Sebastián Díaz Morales was born in Comodoro Rivadavia, Argentina, in 1975 and lives and works in Amsterdam, The Netherlands. He attended the Universidad del Cine de Antin in Argentina from 1993-1999, the Rijksakademie van Beeldende Kunsten in Amsterdam from 2000-2001, and Le Fresnoy, Roubaix, France from 2003-2004. Diaz Morales’s conception of reality has been shaped by the living conditions and landscape of his birthplace, Comodoro Rivadivia, an industrial city located on the Atlantic coast, in a rugged area between the Atlantic Ocean and the Patagonian Desert in southern Argentina, where wind speeds can top 150 km/h. His questioning of reality in film, whether concerning landscape, the urban, or even the sociopolitical, has been marked from the very outset by a fundamental distrust of the belief in a single, unified reality. With Díaz Morales, the camera does not function as a medium for faithfully depicting and recording what is observed, but is an essential, even epistemic means for questioning and appropriating reality.
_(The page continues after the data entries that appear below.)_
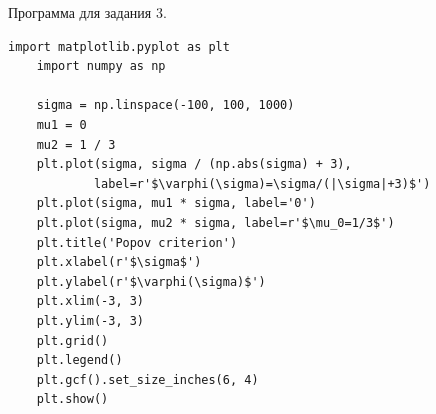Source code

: \documentclass[a4paper, 12pt]{article}
\begin{document}
    Программа для задания 3.
    \begin{lstlisting}[label=task3code, caption={Программа для построения графика $\varphi(\sigma)$}]
    import matplotlib.pyplot as plt
    import numpy as np

    sigma = np.linspace(-100, 100, 1000)
    mu1 = 0
    mu2 = 1 / 3
    plt.plot(sigma, sigma / (np.abs(sigma) + 3),
            label=r'$\varphi(\sigma)=\sigma/(|\sigma|+3)$')
    plt.plot(sigma, mu1 * sigma, label='0')
    plt.plot(sigma, mu2 * sigma, label=r'$\mu_0=1/3$')
    plt.title('Popov criterion')
    plt.xlabel(r'$\sigma$')
    plt.ylabel(r'$\varphi(\sigma)$')
    plt.xlim(-3, 3)
    plt.ylim(-3, 3)
    plt.grid()
    plt.legend()
    plt.gcf().set_size_inches(6, 4)
    plt.show()
    \end{lstlisting}
\end{document}

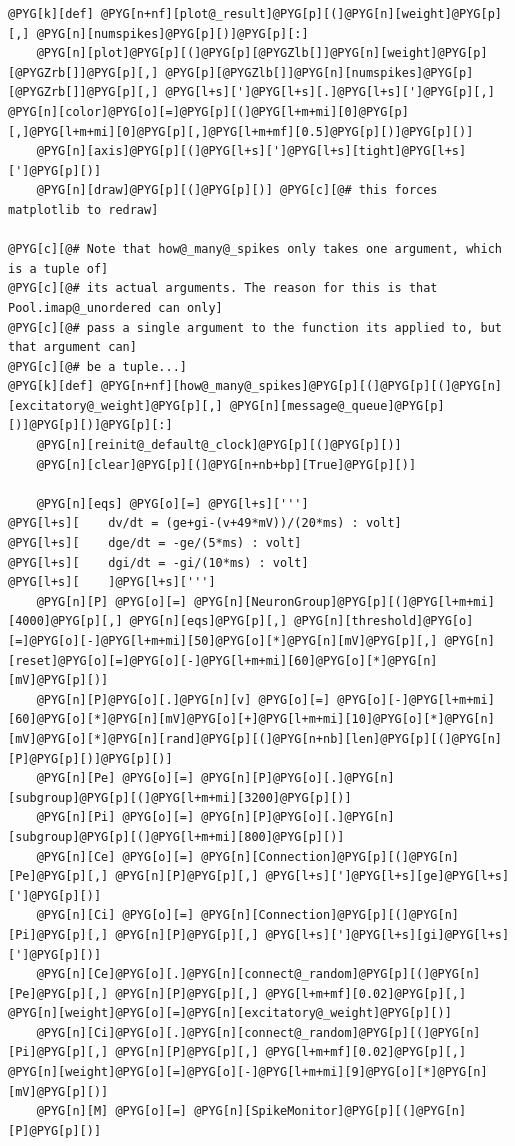 \documentclass[letterpaper,10pt,english]{manual}
\begin{document}
\begin{Verbatim}[commandchars=@\[\]]
@PYG[k][def] @PYG[n+nf][plot@_result]@PYG[p][(]@PYG[n][weight]@PYG[p][,] @PYG[n][numspikes]@PYG[p][)]@PYG[p][:]
    @PYG[n][plot]@PYG[p][(]@PYG[p][@PYGZlb[]]@PYG[n][weight]@PYG[p][@PYGZrb[]]@PYG[p][,] @PYG[p][@PYGZlb[]]@PYG[n][numspikes]@PYG[p][@PYGZrb[]]@PYG[p][,] @PYG[l+s][']@PYG[l+s][.]@PYG[l+s][']@PYG[p][,] @PYG[n][color]@PYG[o][=]@PYG[p][(]@PYG[l+m+mi][0]@PYG[p][,]@PYG[l+m+mi][0]@PYG[p][,]@PYG[l+m+mf][0.5]@PYG[p][)]@PYG[p][)]
    @PYG[n][axis]@PYG[p][(]@PYG[l+s][']@PYG[l+s][tight]@PYG[l+s][']@PYG[p][)]
    @PYG[n][draw]@PYG[p][(]@PYG[p][)] @PYG[c][@# this forces matplotlib to redraw]

@PYG[c][@# Note that how@_many@_spikes only takes one argument, which is a tuple of]
@PYG[c][@# its actual arguments. The reason for this is that Pool.imap@_unordered can only]
@PYG[c][@# pass a single argument to the function its applied to, but that argument can]
@PYG[c][@# be a tuple...]
@PYG[k][def] @PYG[n+nf][how@_many@_spikes]@PYG[p][(]@PYG[p][(]@PYG[n][excitatory@_weight]@PYG[p][,] @PYG[n][message@_queue]@PYG[p][)]@PYG[p][)]@PYG[p][:]
    @PYG[n][reinit@_default@_clock]@PYG[p][(]@PYG[p][)]
    @PYG[n][clear]@PYG[p][(]@PYG[n+nb+bp][True]@PYG[p][)]

    @PYG[n][eqs] @PYG[o][=] @PYG[l+s][''']
@PYG[l+s][    dv/dt = (ge+gi-(v+49*mV))/(20*ms) : volt]
@PYG[l+s][    dge/dt = -ge/(5*ms) : volt]
@PYG[l+s][    dgi/dt = -gi/(10*ms) : volt]
@PYG[l+s][    ]@PYG[l+s][''']
    @PYG[n][P] @PYG[o][=] @PYG[n][NeuronGroup]@PYG[p][(]@PYG[l+m+mi][4000]@PYG[p][,] @PYG[n][eqs]@PYG[p][,] @PYG[n][threshold]@PYG[o][=]@PYG[o][-]@PYG[l+m+mi][50]@PYG[o][*]@PYG[n][mV]@PYG[p][,] @PYG[n][reset]@PYG[o][=]@PYG[o][-]@PYG[l+m+mi][60]@PYG[o][*]@PYG[n][mV]@PYG[p][)]
    @PYG[n][P]@PYG[o][.]@PYG[n][v] @PYG[o][=] @PYG[o][-]@PYG[l+m+mi][60]@PYG[o][*]@PYG[n][mV]@PYG[o][+]@PYG[l+m+mi][10]@PYG[o][*]@PYG[n][mV]@PYG[o][*]@PYG[n][rand]@PYG[p][(]@PYG[n+nb][len]@PYG[p][(]@PYG[n][P]@PYG[p][)]@PYG[p][)]
    @PYG[n][Pe] @PYG[o][=] @PYG[n][P]@PYG[o][.]@PYG[n][subgroup]@PYG[p][(]@PYG[l+m+mi][3200]@PYG[p][)]
    @PYG[n][Pi] @PYG[o][=] @PYG[n][P]@PYG[o][.]@PYG[n][subgroup]@PYG[p][(]@PYG[l+m+mi][800]@PYG[p][)]
    @PYG[n][Ce] @PYG[o][=] @PYG[n][Connection]@PYG[p][(]@PYG[n][Pe]@PYG[p][,] @PYG[n][P]@PYG[p][,] @PYG[l+s][']@PYG[l+s][ge]@PYG[l+s][']@PYG[p][)]
    @PYG[n][Ci] @PYG[o][=] @PYG[n][Connection]@PYG[p][(]@PYG[n][Pi]@PYG[p][,] @PYG[n][P]@PYG[p][,] @PYG[l+s][']@PYG[l+s][gi]@PYG[l+s][']@PYG[p][)]
    @PYG[n][Ce]@PYG[o][.]@PYG[n][connect@_random]@PYG[p][(]@PYG[n][Pe]@PYG[p][,] @PYG[n][P]@PYG[p][,] @PYG[l+m+mf][0.02]@PYG[p][,] @PYG[n][weight]@PYG[o][=]@PYG[n][excitatory@_weight]@PYG[p][)]
    @PYG[n][Ci]@PYG[o][.]@PYG[n][connect@_random]@PYG[p][(]@PYG[n][Pi]@PYG[p][,] @PYG[n][P]@PYG[p][,] @PYG[l+m+mf][0.02]@PYG[p][,] @PYG[n][weight]@PYG[o][=]@PYG[o][-]@PYG[l+m+mi][9]@PYG[o][*]@PYG[n][mV]@PYG[p][)]
    @PYG[n][M] @PYG[o][=] @PYG[n][SpikeMonitor]@PYG[p][(]@PYG[n][P]@PYG[p][)]


\end{Verbatim}
\end{document}

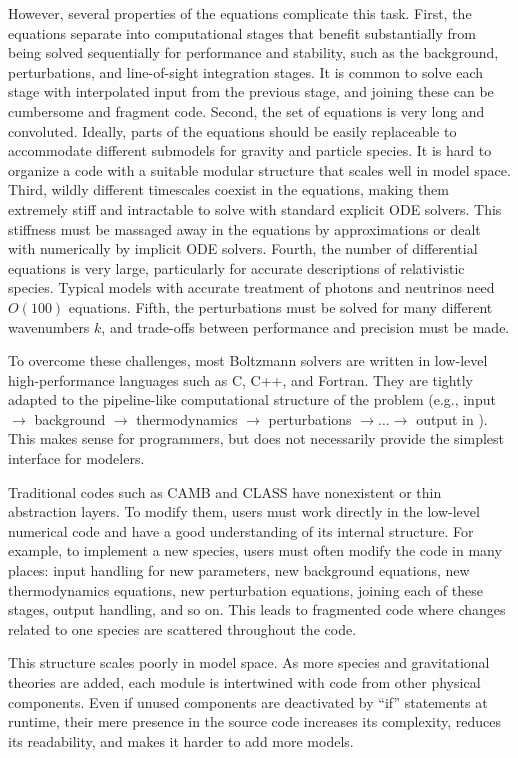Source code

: \documentclass{aa}
\begin{document}
However, several properties of the equations complicate this task.
First, the equations separate into computational stages that benefit substantially from being solved sequentially for performance and stability, such as the background, perturbations, and line-of-sight integration stages.
It is common to solve each stage with interpolated input from the previous stage, and joining these can be cumbersome and fragment code.
Second, the set of equations is very long and convoluted.
Ideally, parts of the equations should be easily replaceable to accommodate different submodels for gravity and particle species.
It is hard to organize a code with a suitable modular structure that scales well in model space.
Third, wildly different timescales coexist in the equations, making them extremely stiff and intractable to solve with standard explicit ODE solvers.
This stiffness must be massaged away in the equations by approximations or dealt with numerically by implicit ODE solvers.
Fourth, the number of differential equations is very large, particularly for accurate descriptions of relativistic species.
Typical models with accurate treatment of photons and neutrinos need $O(100)$ equations.
Fifth, the perturbations must be solved for many different wavenumbers $k$, and trade-offs between performance and precision must be made.

To overcome these challenges, most Boltzmann solvers are written in low-level high-performance languages such as C, C++, and Fortran.
They are tightly adapted to the pipeline-like computational structure of the problem (e.g., input $\rightarrow$ background $\rightarrow$ thermodynamics $\rightarrow$ perturbations $\rightarrow \ldots \rightarrow$ output in \citealt{lesgourguesCosmicLinearAnisotropy2011}).
This makes sense for programmers, but does not necessarily provide the simplest interface for modelers.

Traditional codes such as CAMB and CLASS have nonexistent or thin abstraction layers.
To modify them, users must work directly in the low-level numerical code and have a good understanding of its internal structure.
For example, to implement a new species, users must often modify the code in many places: input handling for new parameters, new background equations, new thermodynamics equations, new perturbation equations, joining each of these stages, output handling, and so on.
This leads to fragmented code where changes related to one species are scattered throughout the code.

This structure scales poorly in model space.
As more species and gravitational theories are added, each module is intertwined with code from other physical components.
Even if unused components are deactivated by \enquote{if} statements at runtime, their mere presence in the source code increases its complexity, reduces its readability, and makes it harder to add more models.
\end{document}
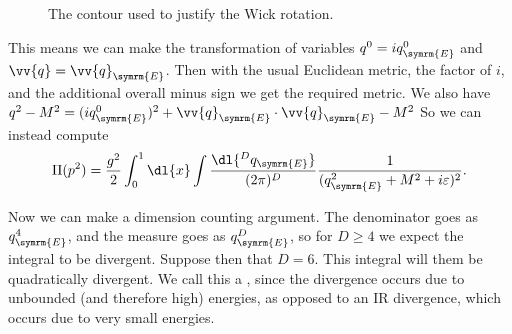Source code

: \documentclass[fleqn]{NotesClass}
\let\Re\relax
\let\Im\relax
\DeclareMathOperator{\Re}{Re}
\DeclareMathOperator{\Im}{Im}
\begin{document}
    \begin{figure}
        \caption{The contour used to justify the Wick rotation.}
        \label{fig:wick rotation contour}
    \end{figure}
    
    This means we can make the transformation of variables \(q^0 = iq_{\symrm{E}}^0\) and \(\vv{q} = \vv{q}_{\symrm{E}}\).
    Then with the usual Euclidean metric, the factor of \(i\), and the additional overall minus sign we get the required metric.
    We also have \(q^2 - M^2 = (iq_{\symrm{E}}^0)^2 + \vv{q}_{\symrm{E}} \cdot \vv{q}_{\symrm{E}} - M^2\)
    So we can instead compute
    \begin{equation}
        \Pi(p^2) = \frac{g^2}{2} \int_0^1 \dl{x} \int \frac{\dl{^Dq_{\symrm{E}}}}{(2\pi)^D} \frac{1}{(q_{\symrm{E}}^2 + M^2 + i\varepsilon)^2}.
    \end{equation}
    
    Now we can make a dimension counting argument.
    The denominator goes as \(q_{\symrm{E}}^4\), and the measure goes as \(q_{\symrm{E}}^D\), so for \(D \ge 4\) we expect the integral to be divergent.
    Suppose then that \(D = 6\).
    This integral will them be quadratically divergent.
    We call this a , since the divergence occurs due to unbounded (and therefore high) energies, as opposed to an IR divergence, which occurs due to very small energies.
    
\end{document}
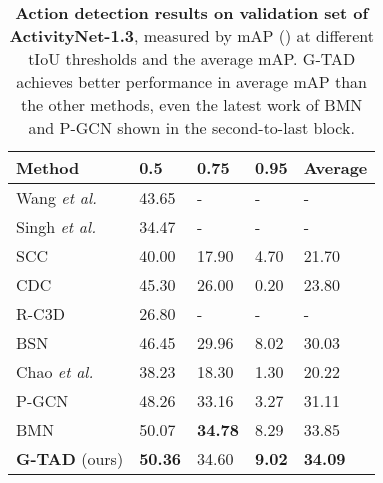 \documentclass[10pt,twocolumn,letterpaper]{article}
\begin{document}
\begin{table}[tbp]
\centering
\caption{\textbf{Action detection results on validation set of ActivityNet-1.3}, measured by mAP () at different tIoU thresholds and the average mAP. G-TAD achieves better performance in average mAP than the other methods, even the latest work of BMN and P-GCN shown in the  second-to-last block. 
}
\small
\begin{tabular}{p{2.1cm}p{0.62cm}<{\centering}p{0.62cm}<{\centering}p{0.62cm}<{\centering}p{0.9cm}<{\centering}}
\toprule
Method  & 0.5  &  0.75  & 0.95 & Average\\
\hline
Wang \textit{et al.} \cite{wang2016uts}    & 43.65 & -  & - & -\\
Singh \textit{et al.} \cite{singh2016untrimmed} & 34.47 & - & - & - \\
SCC \cite{heilbron2017scc}   & 40.00 & 17.90  & 4.70   & 21.70  \\
CDC \cite{shou2017cdc} & 45.30 & 26.00 & 0.20 & 23.80 \\
R-C3D \cite{xu2017r} & 26.80 & - & - & - \\
BSN \cite{lin2018bsn} & 46.45  & 29.96 & 8.02  & 30.03  \\
Chao \textit{et al.} \cite{chao2018rethinking} & 38.23 & 18.30 & 1.30 & 20.22 \\ \hline
P-GCN \cite {zeng2019graph} &48.26 &33.16 &3.27 &31.11  \\
BMN \cite{lin2019bmn} & { 50.07} & \textbf{34.78} & { 8.29} & { 33.85}  \\
\hline
\textbf{G-TAD} (ours)  & \textbf{50.36} & {34.60} & \textbf{9.02} & {\bf 34.09} \\
\bottomrule
\end{tabular}
\label{tab:sota_anet}
\end{table}
\end{document}
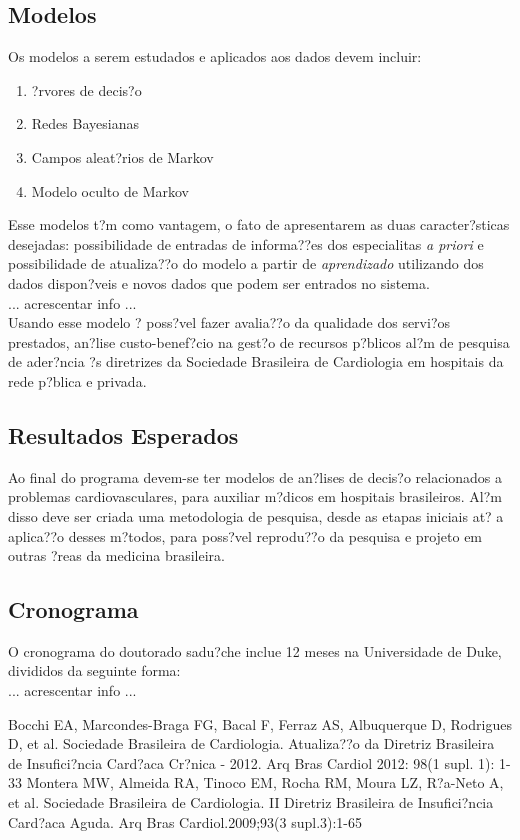 \documentclass{article}
\begin{document}
\subsection{ \label{subsec:modelos} Modelos}
Os modelos a serem estudados e aplicados aos dados devem incluir:
\begin{enumerate}
\item ?rvores de decis?o 
\item Redes Bayesianas 
\item Campos aleat?rios de Markov
\item Modelo oculto de Markov
\end{enumerate}
Esse modelos t?m como vantagem, o fato de apresentarem as duas caracter?sticas desejadas: possibilidade de entradas de informa??es dos especialitas \textit{a priori} e possibilidade de atualiza??o do modelo a partir de \textit{aprendizado} utilizando dos dados dispon?veis e novos dados que podem ser entrados no sistema.\\
{\color{red} ... acrescentar info ...}\\
Usando esse modelo ? poss?vel fazer avalia??o da qualidade dos servi?os prestados, an?lise custo-benef?cio na gest?o de recursos p?blicos al?m de pesquisa de ader?ncia ?s diretrizes da Sociedade Brasileira de Cardiologia em hospitais da rede p?blica e privada.

\subsection{ \label{sec:resultados} Resultados Esperados}
Ao final do programa devem-se ter modelos de an?lises de decis?o relacionados a problemas cardiovasculares, para auxiliar m?dicos em hospitais brasileiros. Al?m disso deve ser criada uma metodologia de pesquisa, desde as etapas iniciais at? a aplica??o desses m?todos, para poss?vel reprodu??o da pesquisa e projeto em outras ?reas da medicina brasileira.

\subsection{ \label{sec:cronograma} Cronograma}
O cronograma do doutorado sadu?che inclue 12 meses na Universidade de Duke, divididos da seguinte forma:\\
{\color{red} ... acrescentar info ...}


\clearpage

\begin{thebibliography}{9}
Bocchi EA, Marcondes-Braga FG, Bacal F, Ferraz AS, Albuquerque D, Rodrigues D, et al. Sociedade Brasileira de Cardiologia. Atualiza??o da Diretriz Brasileira de Insufici?ncia Card?aca Cr?nica - 2012. Arq Bras Cardiol 2012: 98(1 supl. 1): 1-33
Montera MW, Almeida RA, Tinoco EM, Rocha RM, Moura LZ, R?a-Neto A, et al.
Sociedade Brasileira de Cardiologia. II Diretriz Brasileira de Insufici?ncia Card?aca Aguda.
Arq Bras Cardiol.2009;93(3 supl.3):1-65
\end{thebibliography}
\end{document}
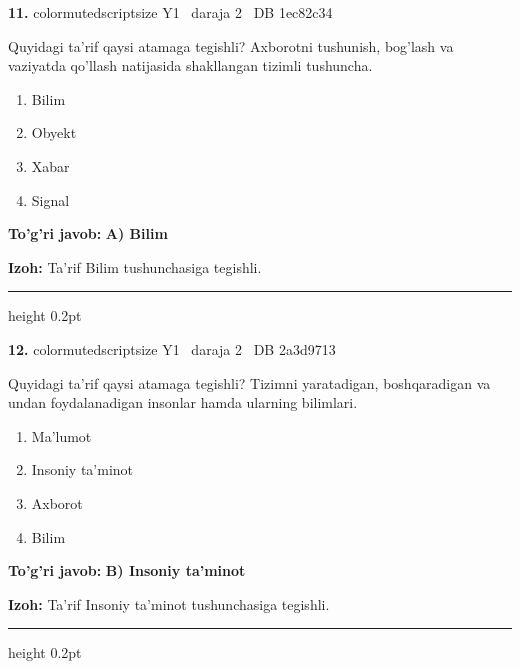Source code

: \documentclass[10pt,a4paper,oneside]{article}
\begin{document}
\noindent\textbf{\color{ink}11.}  {color{muted}scriptsize Y1 \textbullet\ daraja 2 \textbullet\ DB 1ec82c34}
\par
Quyidagi ta'rif qaysi atamaga tegishli? Axborotni tushunish, bog'lash va vaziyatda qo'llash natijasida shakllangan tizimli tushuncha.
\begin{enumerate}[label=\Alph*),leftmargin=9mm]
\item Bilim
\item Obyekt
\item Xabar
\item Signal
\end{enumerate}
\begin{tcolorbox}[enhanced,breakable,colback=teal!4,colframe=teal!50!black,boxrule=0.5pt,arc=1.1mm,left=3mm,right=3mm,top=1.7mm,bottom=1.7mm,before skip=2mm,after skip=2mm]
\textbf{\color{teal}To'g'ri javob:} \textbf{A) Bilim}
\par\smallskip
\textbf{Izoh:} Ta'rif Bilim tushunchasiga tegishli.
\end{tcolorbox}
\vspace{2mm}\hrule height 0.2pt \vspace{3mm}

\noindent\textbf{\color{ink}12.}  {color{muted}scriptsize Y1 \textbullet\ daraja 2 \textbullet\ DB 2a3d9713}
\par
Quyidagi ta'rif qaysi atamaga tegishli? Tizimni yaratadigan, boshqaradigan va undan foydalanadigan insonlar hamda ularning bilimlari.
\begin{enumerate}[label=\Alph*),leftmargin=9mm]
\item Ma'lumot
\item Insoniy ta'minot
\item Axborot
\item Bilim
\end{enumerate}
\begin{tcolorbox}[enhanced,breakable,colback=teal!4,colframe=teal!50!black,boxrule=0.5pt,arc=1.1mm,left=3mm,right=3mm,top=1.7mm,bottom=1.7mm,before skip=2mm,after skip=2mm]
\textbf{\color{teal}To'g'ri javob:} \textbf{B) Insoniy ta'minot}
\par\smallskip
\textbf{Izoh:} Ta'rif Insoniy ta'minot tushunchasiga tegishli.
\end{tcolorbox}
\vspace{2mm}\hrule height 0.2pt \vspace{3mm}
\end{document}
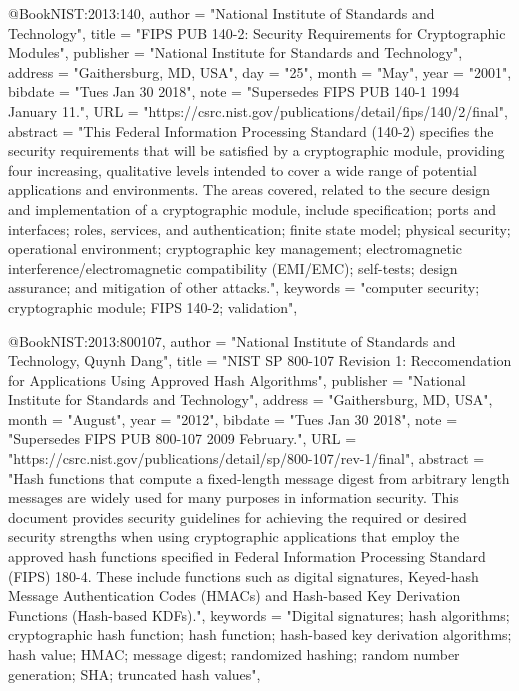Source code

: @Book{NIST:2013:140,
  author =       "{National Institute of Standards and Technology}",
  title =        "{FIPS PUB 140-2}: Security Requirements for Cryptographic Modules",
  publisher =    "National Institute for Standards and Technology",
  address =      "Gaithersburg, MD, USA",
  day =          "25",
  month =        "May",
  year =         "2001",
  bibdate =      "Tues Jan 30 2018",
  note =         "Supersedes FIPS PUB 140-1 1994 January 11.",
  URL =          "https://csrc.nist.gov/publications/detail/fips/140/2/final",
  abstract =     "This Federal Information Processing Standard (140-2) specifies the security requirements that will be satisfied by a cryptographic module, providing four increasing, qualitative levels intended to cover a wide range of potential applications and environments. The areas covered, related to the secure design and implementation of a cryptographic module, include specification; ports and interfaces; roles, services, and authentication; finite state model; physical security; operational environment; cryptographic key management; electromagnetic interference/electromagnetic compatibility (EMI/EMC); self-tests; design assurance; and mitigation of other attacks.",
  keywords =     "computer security; cryptographic module; FIPS 140-2; validation",
}

@Book{NIST:2013:800107,
  author =       "{National Institute of Standards and Technology}, {Quynh Dang}",
  title =        "{NIST SP 800-107 Revision 1}: Reccomendation for Applications Using Approved Hash Algorithms",
  publisher =    "National Institute for Standards and Technology",
  address =      "Gaithersburg, MD, USA",
  month =        "August",
  year =         "2012",
  bibdate =      "Tues Jan 30 2018",
  note =         "Supersedes FIPS PUB 800-107 2009 February.",
  URL =          "https://csrc.nist.gov/publications/detail/sp/800-107/rev-1/final",
  abstract =     "Hash functions that compute a fixed-length message digest from arbitrary length messages are widely used for many purposes in information security. This document provides security guidelines for achieving the required or desired security strengths when using cryptographic applications that employ the approved hash functions specified in Federal Information Processing Standard (FIPS) 180-4. These include functions such as digital signatures, Keyed-hash Message Authentication Codes (HMACs) and Hash-based Key Derivation Functions (Hash-based KDFs).",
  keywords =     "Digital signatures; hash algorithms; cryptographic hash function; hash function; hash-based key derivation algorithms; hash value; HMAC; message digest; randomized hashing; random number generation; SHA; truncated hash values",
}

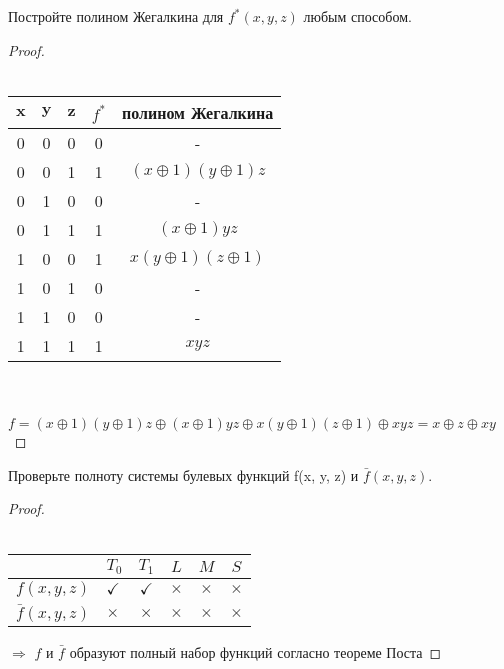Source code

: \begin{problem}
     Постройте полином Жегалкина для $f^*(x,y,z)$ любым способом.
\end{problem}

\begin{proof} $ $ \\\\
    \begin{tabular}{|c|c|c|c|c|}
        \hline $\mathbf{x}$ & $\mathbf{y}$ & $\mathbf{z}$ & $f^*$ & полином Жегалкина \\
        \hline 0 & 0 & 0 & 0 & - \\
        \hline 0 & 0 & 1 & \cellcolor{green!15} 1 & $(x \oplus 1)(y \oplus 1) z$ \\
        \hline 0 & 1 & 0 & 0 & - \\
        \hline 0 & 1 & 1 & \cellcolor{green!15} 1 & $(x \oplus 1)yz$ \\
        \hline 1 & 0 & 0 & \cellcolor{green!15} 1 & $x(y \oplus 1)(z \oplus 1)$ \\
        \hline 1 & 0 & 1 & 0 & - \\
        \hline 1 & 1 & 0 & 0 & - \\
        \hline 1 & 1 & 1 & \cellcolor{green!15} 1 & $xyz$ \\
        \hline
    \end{tabular}\\\\
    $f=(x \oplus 1)(y \oplus 1)z \oplus (x \oplus 1)yz \oplus x(y \oplus 1)(z \oplus 1) \oplus xyz=x \oplus z \oplus xy$
\end{proof}

\begin{problem}
     Проверьте полноту системы булевых функций f(x, y, z) и $\bar{f}(x,y,z)$.
\end{problem}

\begin{proof} $ $\\\\
    \begin{tabular}{l|l|c|c|c|c} 
        & $T_0$ & $T_1$ & $L$ & $M$ & $S$ \\
        \hline
        $f(x, y, z)$ & $\checkmark$ & $\checkmark$ & $\times$ & $\times$ & $\times$ \\
        
        $\bar{f}(x, y, z)$ & $\times$ & $\times$ & $\times$ & $\times$ & $\times$
    \end{tabular}
    $\Rightarrow$ $f$ и $\bar{f}$ образуют полный набор функций согласно теореме Поста
\end{proof}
Díaz Morales’s examination of perception and reality is based on the assumption that reality itself is by nature highly fictional. Thus, his films do not simply transport the viewer into another, surreal, or phantasmal realm, but they strip reality of its familiarity and distort it, making it seem like something else. With Diaz Morales, the viewer’s imagination does not function as a basic counterpart to the real. Rather, it operates as a force capable of evoking space and producing it diegetically, one that, beyond generating a direct visual impression, fills in the gaps in seeing and, as the film unfolds, gradually reveals to the viewer the constructedness of what we call reality. Reality is presented here as a phantasm, as something that always eludes its defining in images. It is therefore always “a little bit ahead” of the image and the viewer’s gaze.



His work has been exhibited widely at  venues—such as the Tate Modern, London; Centre Pompidou; Stedelijk Museum and De Appel, Amsterdam; Le Fresnoy, Roubaix; CAC, Vilnius; Art in General, New York City; Ludwig Museum, Budapest; Biennale Sao Pablo; Biennale of Sydney; Miro Foundation, Barcelona; MUDAM, Luxemburg; Calouste Gulbenkian Foundation, Lisbon; and the Biennale di Venezia.

His works can be found at the collections of the Centre Pompidou; Tate Modern; Fundación Jumex, Mexico; Sandretto Foundation, Torino; Lemaître's collection; Constantini collection, Buenos Aires; Pinault Foundation, Paris; Sammlung-Goetz, Munich; and the Fundacion de Arte Moderna, Museo Berardo, Lisbon between others.

In 2009 he was awarded with a Guggenheim Fellowship.